Señala una conocida canción de Rubén Blades que “la vida te da sorpresas, sorpresas te da la vida”. Hasta la muerte te puede dar, de sopetón. Es lo que en escenarios diferentes y a pocos años, les dio a Alfonso, primero (aunque más joven que el hermano) y recién, ahora a inicios del 2017, a Leonardo. Los dos, prominentes científicos, con gran labor investigativa, ambos con gran veneración por sus preclaros antecedentes, pero me temo, pronto olvidados en esa misma línea “Jiménez” que tanto me ha interesado, de nexo con Bélgica.
De Alfonso, fallecido en el 2010, me queda la clara imagen del científico a todo dar.
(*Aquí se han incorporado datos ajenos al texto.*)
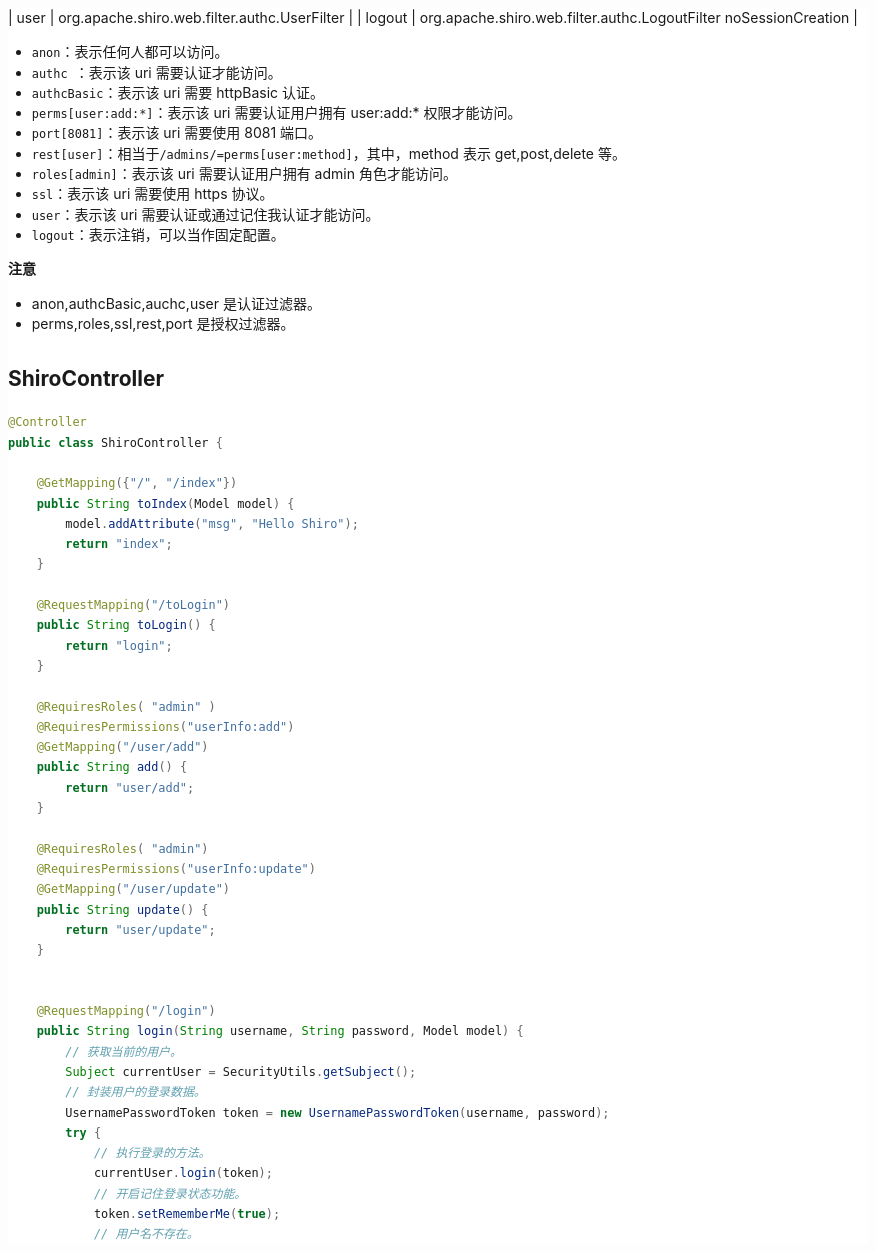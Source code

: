 |    user    |         org.apache.shiro.web.filter.authc.UserFilter         |
|   logout   | org.apache.shiro.web.filter.authc.LogoutFilter noSessionCreation |

- `anon`：表示任何人都可以访问。
- `authc `：表示该 uri 需要认证才能访问。
- `authcBasic`：表示该 uri 需要 httpBasic 认证。
- `perms[user:add:*]`：表示该 uri 需要认证用户拥有 user:add:* 权限才能访问。
- `port[8081]`：表示该 uri 需要使用 8081 端口。
- `rest[user]`：相当于`/admins/=perms[user:method]`，其中，method 表示  get,post,delete 等。
- `roles[admin]`：表示该 uri 需要认证用户拥有 admin 角色才能访问。
- `ssl`：表示该 uri 需要使用 https 协议。
- `user`：表示该 uri 需要认证或通过记住我认证才能访问。
- `logout`：表示注销，可以当作固定配置。

**注意**

- anon,authcBasic,auchc,user 是认证过滤器。
- perms,roles,ssl,rest,port 是授权过滤器。

## ShiroController

```java
@Controller
public class ShiroController {

    @GetMapping({"/", "/index"})
    public String toIndex(Model model) {
        model.addAttribute("msg", "Hello Shiro");
        return "index";
    }

    @RequestMapping("/toLogin")
    public String toLogin() {
        return "login";
    }

    @RequiresRoles( "admin" )
    @RequiresPermissions("userInfo:add")
    @GetMapping("/user/add")
    public String add() {
        return "user/add";
    }

    @RequiresRoles( "admin")
    @RequiresPermissions("userInfo:update")
    @GetMapping("/user/update")
    public String update() {
        return "user/update";
    }


    @RequestMapping("/login")
    public String login(String username, String password, Model model) {
        // 获取当前的用户。
        Subject currentUser = SecurityUtils.getSubject();
        // 封装用户的登录数据。
        UsernamePasswordToken token = new UsernamePasswordToken(username, password);
        try {
            // 执行登录的方法。
            currentUser.login(token);
            // 开启记住登录状态功能。
            token.setRememberMe(true);
            // 用户名不存在。
```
Solo guardo de él su Diccionario didáctico de ecología, editado por la Editorial de la Universidad de Costa Rica, junto con Franklin Quevedo (a quien va una llamada, para que se comunique…). ¡Alfonso!… estimado por toda la colonia chilena (de la que yo, believe it or not, casualmente formaba parte). Bastante tenía de bohemio, de bon vivant que finalmente lo llevaría a la muerte, por exceso, seamos francos. Siempre se manifestó con toda química, vale la pena subrayarlo, siendo esta también su profesión.
A mí, por andar por los trillos enrevesados de arte y letras, me interesó justamente que ese emérito, a mucha honra, también destacara por lo cultural, la ecología humana del bien comprar en la feria, del buen comer, del vivir integralmente. Y voy a esa dimensión que me sigue haciendo falta, en él, tarde ahora, porque me dejó hilos sueltos: de joven también estudió música: lecciones de piano con su abuela Rosita Jiménez Núñez y su primo Benjamín Gutiérrez Sáenz, el compositor y músico de nuestro tiempo que, me temo, igual ya se está despidiendo de la vida, porque no me contesta correos, sobre lo mismo que me persigue: la relación de esa familia, en las venas, por su bisabuelo Pilar Jiménez, cuya escuela figura todavía en Guadalupe, pero cuya memoria se ha descuidado.
Pero curioso, siendo microbiólogo, muy destacado en lo nacional y lo internacional, su hermano Leonardo, que acaba de emprender el viaje sin equipaje, me conversaba a ratos y bites electrónicos del mismo entronque: en especial de Enrique Jiménez Núñez, el abuelo, estudioso de música en el Conservatorio de Bruselas y, por exigencia económica, también egresado de la escuela agrícola de Gembloux, en Bélgica. Me contó don Leonardo que guardaba el diploma de aquel patriarca tan valioso para la historia patria, y de su correspondencia desde tierras mías, hacia Costa Rica. ¡Señores herederos, no boten eso en la carrera y por descuido o ignorancia, por favor! Cabe rescatar eso, apreciados familiares de Alfonso y Leonardo, quienes ya salieron se supone “a mejor vida”
Por eso me invade cierta rabia humanista: una semana antes de partir, Leonardo y yo quedamos en reunirnos, para poner manos a la obra, respecto de esa labor de rescate, Océano de por medio. Favor comunicarse, antes de que la muerte nos separe a todos.